Start of THE RECORDS
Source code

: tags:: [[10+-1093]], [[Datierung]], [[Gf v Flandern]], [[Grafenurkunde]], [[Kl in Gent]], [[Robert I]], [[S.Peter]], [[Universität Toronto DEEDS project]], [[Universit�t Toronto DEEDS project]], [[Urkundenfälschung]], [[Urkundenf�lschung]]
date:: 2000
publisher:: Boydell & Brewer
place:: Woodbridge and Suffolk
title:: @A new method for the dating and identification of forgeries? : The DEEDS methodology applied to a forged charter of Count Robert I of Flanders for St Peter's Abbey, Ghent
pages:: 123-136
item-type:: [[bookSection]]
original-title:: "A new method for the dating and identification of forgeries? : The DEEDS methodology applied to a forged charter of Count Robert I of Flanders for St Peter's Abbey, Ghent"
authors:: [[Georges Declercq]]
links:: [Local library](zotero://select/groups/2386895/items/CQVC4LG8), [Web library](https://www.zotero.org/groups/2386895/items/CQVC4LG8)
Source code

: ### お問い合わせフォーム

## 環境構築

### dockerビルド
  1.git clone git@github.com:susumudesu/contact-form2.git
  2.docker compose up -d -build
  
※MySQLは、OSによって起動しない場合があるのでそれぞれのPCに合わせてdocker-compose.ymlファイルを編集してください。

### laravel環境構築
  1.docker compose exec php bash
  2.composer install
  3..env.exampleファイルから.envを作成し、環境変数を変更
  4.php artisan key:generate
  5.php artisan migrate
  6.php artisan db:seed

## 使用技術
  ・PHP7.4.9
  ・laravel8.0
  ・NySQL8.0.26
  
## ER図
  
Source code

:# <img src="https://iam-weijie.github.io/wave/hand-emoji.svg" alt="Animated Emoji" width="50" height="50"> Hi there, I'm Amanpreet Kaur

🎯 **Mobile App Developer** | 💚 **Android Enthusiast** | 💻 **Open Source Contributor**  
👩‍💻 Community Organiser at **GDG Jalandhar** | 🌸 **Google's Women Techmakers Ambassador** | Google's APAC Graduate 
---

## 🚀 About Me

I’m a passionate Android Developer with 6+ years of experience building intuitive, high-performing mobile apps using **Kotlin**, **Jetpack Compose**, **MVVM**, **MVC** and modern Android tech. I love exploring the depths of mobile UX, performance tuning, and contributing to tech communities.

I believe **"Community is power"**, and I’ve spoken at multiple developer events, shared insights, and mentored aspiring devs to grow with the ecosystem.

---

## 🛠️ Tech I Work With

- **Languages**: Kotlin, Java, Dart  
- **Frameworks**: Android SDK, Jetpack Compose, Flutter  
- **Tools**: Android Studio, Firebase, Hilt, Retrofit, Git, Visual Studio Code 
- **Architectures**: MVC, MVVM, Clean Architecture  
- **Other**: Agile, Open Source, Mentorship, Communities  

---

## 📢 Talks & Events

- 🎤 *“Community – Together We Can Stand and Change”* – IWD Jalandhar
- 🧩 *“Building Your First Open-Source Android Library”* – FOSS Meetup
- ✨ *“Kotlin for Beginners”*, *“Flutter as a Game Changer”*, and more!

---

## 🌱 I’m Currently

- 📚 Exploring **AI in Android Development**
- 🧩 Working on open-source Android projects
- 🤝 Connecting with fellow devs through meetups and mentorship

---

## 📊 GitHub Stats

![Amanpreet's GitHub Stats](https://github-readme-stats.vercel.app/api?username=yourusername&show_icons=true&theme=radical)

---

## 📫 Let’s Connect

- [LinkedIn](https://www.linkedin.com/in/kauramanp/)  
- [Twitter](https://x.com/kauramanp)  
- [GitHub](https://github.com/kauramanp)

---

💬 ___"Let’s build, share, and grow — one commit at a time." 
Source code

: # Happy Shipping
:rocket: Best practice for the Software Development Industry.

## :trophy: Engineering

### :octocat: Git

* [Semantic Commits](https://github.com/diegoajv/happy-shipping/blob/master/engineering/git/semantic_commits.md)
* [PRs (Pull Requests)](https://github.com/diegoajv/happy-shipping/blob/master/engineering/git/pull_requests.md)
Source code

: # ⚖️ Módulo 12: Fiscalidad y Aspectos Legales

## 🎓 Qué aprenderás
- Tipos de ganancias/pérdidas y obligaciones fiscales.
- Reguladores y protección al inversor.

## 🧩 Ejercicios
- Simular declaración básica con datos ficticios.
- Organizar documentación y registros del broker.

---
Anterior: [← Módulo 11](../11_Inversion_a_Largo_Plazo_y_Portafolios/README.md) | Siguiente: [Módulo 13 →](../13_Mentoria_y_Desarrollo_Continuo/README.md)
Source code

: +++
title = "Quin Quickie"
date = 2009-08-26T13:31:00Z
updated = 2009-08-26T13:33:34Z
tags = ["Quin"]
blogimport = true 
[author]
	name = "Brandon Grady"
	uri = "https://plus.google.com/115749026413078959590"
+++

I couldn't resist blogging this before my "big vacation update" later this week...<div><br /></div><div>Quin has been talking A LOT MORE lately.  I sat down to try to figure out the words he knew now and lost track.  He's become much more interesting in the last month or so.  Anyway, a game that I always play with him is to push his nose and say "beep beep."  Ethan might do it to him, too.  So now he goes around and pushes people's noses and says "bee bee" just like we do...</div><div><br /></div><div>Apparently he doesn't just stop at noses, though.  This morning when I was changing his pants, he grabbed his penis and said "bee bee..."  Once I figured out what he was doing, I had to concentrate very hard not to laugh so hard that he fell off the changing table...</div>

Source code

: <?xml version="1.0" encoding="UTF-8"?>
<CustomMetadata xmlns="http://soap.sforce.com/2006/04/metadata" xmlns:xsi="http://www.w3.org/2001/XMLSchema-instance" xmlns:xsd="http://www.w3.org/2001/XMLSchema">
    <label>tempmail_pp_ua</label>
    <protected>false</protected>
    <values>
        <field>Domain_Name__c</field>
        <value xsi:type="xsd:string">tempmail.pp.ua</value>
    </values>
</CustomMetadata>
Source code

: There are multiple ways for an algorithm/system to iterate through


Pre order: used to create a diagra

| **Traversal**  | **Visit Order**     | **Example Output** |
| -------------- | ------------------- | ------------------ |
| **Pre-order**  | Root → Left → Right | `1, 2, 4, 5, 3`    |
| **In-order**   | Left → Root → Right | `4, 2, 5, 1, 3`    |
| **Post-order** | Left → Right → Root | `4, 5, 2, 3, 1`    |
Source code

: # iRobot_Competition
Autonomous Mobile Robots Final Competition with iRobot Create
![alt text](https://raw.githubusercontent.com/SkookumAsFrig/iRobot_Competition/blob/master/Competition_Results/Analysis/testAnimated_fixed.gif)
End of THE RECORDS
__WHAT IS BEING ASKED__
Would you please copy exactly the part of the entries above that begins at the line containing "with the ecosystem." and ends at the line containing "date = 2009-08-26T13:31:00Z", both lines included?

__EXERCISE SOLUTION__
I believe **"Community is power"**, and I’ve spoken at multiple developer events, shared insights, and mentored aspiring devs to grow with the ecosystem.

---

## 🛠️ Tech I Work With

- **Languages**: Kotlin, Java, Dart  
- **Frameworks**: Android SDK, Jetpack Compose, Flutter  
- **Tools**: Android Studio, Firebase, Hilt, Retrofit, Git, Visual Studio Code 
- **Architectures**: MVC, MVVM, Clean Architecture  
- **Other**: Agile, Open Source, Mentorship, Communities  

---

## 📢 Talks & Events

- 🎤 *“Community – Together We Can Stand and Change”* – IWD Jalandhar
- 🧩 *“Building Your First Open-Source Android Library”* – FOSS Meetup
- ✨ *“Kotlin for Beginners”*, *“Flutter as a Game Changer”*, and more!

---

## 🌱 I’m Currently

- 📚 Exploring **AI in Android Development**
- 🧩 Working on open-source Android projects
- 🤝 Connecting with fellow devs through meetups and mentorship

---

## 📊 GitHub Stats

![Amanpreet's GitHub Stats](https://github-readme-stats.vercel.app/api?username=yourusername&show_icons=true&theme=radical)

---

## 📫 Let’s Connect

- [LinkedIn](https://www.linkedin.com/in/kauramanp/)  
- [Twitter](https://x.com/kauramanp)  
- [GitHub](https://github.com/kauramanp)

---

💬 ___"Let’s build, share, and grow — one commit at a time." 
Source code

: # Happy Shipping
:rocket: Best practice for the Software Development Industry.

## :trophy: Engineering

### :octocat: Git

* [Semantic Commits](https://github.com/diegoajv/happy-shipping/blob/master/engineering/git/semantic_commits.md)
* [PRs (Pull Requests)](https://github.com/diegoajv/happy-shipping/blob/master/engineering/git/pull_requests.md)
Source code

: # ⚖️ Módulo 12: Fiscalidad y Aspectos Legales

## 🎓 Qué aprenderás
- Tipos de ganancias/pérdidas y obligaciones fiscales.
- Reguladores y protección al inversor.

## 🧩 Ejercicios
- Simular declaración básica con datos ficticios.
- Organizar documentación y registros del broker.

---
Anterior: [← Módulo 11](../11_Inversion_a_Largo_Plazo_y_Portafolios/README.md) | Siguiente: [Módulo 13 →](../13_Mentoria_y_Desarrollo_Continuo/README.md)
Source code

: +++
title = "Quin Quickie"
date = 2009-08-26T13:31:00Z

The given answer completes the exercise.